[Collected data]

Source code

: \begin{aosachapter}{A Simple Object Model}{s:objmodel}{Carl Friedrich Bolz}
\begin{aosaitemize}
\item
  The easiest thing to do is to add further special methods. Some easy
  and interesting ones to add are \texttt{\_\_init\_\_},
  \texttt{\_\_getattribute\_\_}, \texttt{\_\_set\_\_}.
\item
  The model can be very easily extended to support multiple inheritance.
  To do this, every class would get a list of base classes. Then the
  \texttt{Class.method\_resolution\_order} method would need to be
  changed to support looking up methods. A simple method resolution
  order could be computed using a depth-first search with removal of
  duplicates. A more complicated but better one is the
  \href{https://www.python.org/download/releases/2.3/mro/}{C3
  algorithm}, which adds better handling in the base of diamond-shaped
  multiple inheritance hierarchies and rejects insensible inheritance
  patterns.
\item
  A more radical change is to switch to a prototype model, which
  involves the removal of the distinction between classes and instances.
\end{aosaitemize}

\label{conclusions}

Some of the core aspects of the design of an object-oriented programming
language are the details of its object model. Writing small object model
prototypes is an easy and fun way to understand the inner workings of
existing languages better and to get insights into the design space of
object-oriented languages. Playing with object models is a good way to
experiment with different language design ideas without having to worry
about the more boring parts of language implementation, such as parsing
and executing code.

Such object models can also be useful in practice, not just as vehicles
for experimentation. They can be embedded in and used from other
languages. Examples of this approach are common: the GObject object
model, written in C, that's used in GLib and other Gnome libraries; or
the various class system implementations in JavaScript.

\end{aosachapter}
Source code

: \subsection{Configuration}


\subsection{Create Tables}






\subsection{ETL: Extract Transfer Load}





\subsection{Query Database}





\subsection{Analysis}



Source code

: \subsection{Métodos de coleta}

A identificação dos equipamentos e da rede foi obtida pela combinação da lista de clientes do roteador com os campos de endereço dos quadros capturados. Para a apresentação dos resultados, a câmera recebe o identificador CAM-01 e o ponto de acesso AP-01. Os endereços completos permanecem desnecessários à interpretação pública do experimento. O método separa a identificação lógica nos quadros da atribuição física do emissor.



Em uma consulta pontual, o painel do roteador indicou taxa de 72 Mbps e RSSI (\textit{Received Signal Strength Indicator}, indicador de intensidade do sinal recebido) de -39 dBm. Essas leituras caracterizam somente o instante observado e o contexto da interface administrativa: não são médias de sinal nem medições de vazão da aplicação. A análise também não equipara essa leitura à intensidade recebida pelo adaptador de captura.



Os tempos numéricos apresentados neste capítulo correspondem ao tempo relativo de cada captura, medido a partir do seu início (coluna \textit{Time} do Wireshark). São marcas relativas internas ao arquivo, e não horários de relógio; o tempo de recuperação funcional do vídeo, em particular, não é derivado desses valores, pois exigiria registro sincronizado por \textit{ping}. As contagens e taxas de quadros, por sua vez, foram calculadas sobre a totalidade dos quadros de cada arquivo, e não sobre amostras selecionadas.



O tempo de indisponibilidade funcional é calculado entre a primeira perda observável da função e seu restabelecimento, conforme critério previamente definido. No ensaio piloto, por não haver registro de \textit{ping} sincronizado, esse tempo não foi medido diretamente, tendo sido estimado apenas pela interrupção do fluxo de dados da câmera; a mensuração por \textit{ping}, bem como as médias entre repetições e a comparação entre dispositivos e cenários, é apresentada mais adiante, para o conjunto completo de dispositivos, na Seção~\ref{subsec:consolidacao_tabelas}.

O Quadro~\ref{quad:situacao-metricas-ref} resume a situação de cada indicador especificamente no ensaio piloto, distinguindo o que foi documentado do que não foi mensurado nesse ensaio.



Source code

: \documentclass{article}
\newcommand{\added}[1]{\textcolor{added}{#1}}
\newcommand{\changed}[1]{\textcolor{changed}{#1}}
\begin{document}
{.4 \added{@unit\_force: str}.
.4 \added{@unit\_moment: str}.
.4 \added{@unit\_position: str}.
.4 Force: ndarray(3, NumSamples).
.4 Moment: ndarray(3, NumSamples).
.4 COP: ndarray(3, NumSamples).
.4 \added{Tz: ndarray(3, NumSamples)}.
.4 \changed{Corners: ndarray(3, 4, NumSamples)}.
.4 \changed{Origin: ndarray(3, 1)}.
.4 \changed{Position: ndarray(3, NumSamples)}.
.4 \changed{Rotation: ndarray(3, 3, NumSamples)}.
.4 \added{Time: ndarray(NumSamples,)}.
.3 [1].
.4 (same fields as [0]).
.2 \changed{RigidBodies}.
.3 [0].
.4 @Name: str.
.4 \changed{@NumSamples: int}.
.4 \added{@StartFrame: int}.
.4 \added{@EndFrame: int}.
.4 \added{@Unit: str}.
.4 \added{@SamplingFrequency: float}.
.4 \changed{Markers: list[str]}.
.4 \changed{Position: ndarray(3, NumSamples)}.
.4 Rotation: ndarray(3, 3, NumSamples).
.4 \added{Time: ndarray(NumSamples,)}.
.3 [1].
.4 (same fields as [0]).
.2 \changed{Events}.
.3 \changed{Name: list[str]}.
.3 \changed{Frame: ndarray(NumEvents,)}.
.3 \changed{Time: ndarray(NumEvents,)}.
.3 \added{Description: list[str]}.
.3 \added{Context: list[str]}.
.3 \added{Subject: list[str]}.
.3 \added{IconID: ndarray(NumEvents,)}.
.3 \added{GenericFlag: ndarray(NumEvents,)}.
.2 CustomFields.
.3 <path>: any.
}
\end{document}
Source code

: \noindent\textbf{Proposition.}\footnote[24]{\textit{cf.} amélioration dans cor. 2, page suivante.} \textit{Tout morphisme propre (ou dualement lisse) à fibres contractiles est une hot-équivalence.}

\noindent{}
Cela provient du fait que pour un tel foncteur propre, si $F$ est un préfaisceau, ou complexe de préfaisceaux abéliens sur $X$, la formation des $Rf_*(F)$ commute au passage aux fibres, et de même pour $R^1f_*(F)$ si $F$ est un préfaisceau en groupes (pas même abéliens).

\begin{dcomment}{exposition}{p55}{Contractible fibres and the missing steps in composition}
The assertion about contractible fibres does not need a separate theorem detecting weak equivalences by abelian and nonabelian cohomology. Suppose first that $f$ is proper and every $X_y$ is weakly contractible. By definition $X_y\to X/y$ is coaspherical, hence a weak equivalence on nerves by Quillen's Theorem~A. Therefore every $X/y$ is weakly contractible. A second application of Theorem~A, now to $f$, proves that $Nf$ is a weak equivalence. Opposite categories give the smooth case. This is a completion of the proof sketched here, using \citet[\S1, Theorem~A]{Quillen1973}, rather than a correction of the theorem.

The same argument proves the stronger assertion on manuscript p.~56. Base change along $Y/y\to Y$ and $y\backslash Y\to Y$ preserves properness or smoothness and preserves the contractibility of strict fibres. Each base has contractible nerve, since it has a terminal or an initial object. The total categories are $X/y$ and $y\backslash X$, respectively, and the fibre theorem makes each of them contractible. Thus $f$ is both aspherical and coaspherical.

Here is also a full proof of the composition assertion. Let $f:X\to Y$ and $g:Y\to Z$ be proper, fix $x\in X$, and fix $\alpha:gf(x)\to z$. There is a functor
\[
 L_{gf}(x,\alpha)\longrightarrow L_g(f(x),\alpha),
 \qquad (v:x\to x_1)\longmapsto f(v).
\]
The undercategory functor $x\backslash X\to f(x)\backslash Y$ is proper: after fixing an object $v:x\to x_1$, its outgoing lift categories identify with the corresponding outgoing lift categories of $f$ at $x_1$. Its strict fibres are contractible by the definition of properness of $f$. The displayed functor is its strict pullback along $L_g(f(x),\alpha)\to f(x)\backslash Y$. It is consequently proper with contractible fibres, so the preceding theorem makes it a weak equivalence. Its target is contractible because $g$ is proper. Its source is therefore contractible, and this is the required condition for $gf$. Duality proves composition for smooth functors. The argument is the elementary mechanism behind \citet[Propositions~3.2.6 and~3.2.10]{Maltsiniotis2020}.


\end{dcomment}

→ What the task asks: Identify the lines in the entries above that contain "subsection", then copy them out.

→ Solution for this problem:
: \subsection{Configuration}
\subsection{Create Tables}
\subsection{ETL: Extract Transfer Load}
\subsection{Query Database}
\subsection{Analysis}
: \subsection{Métodos de coleta}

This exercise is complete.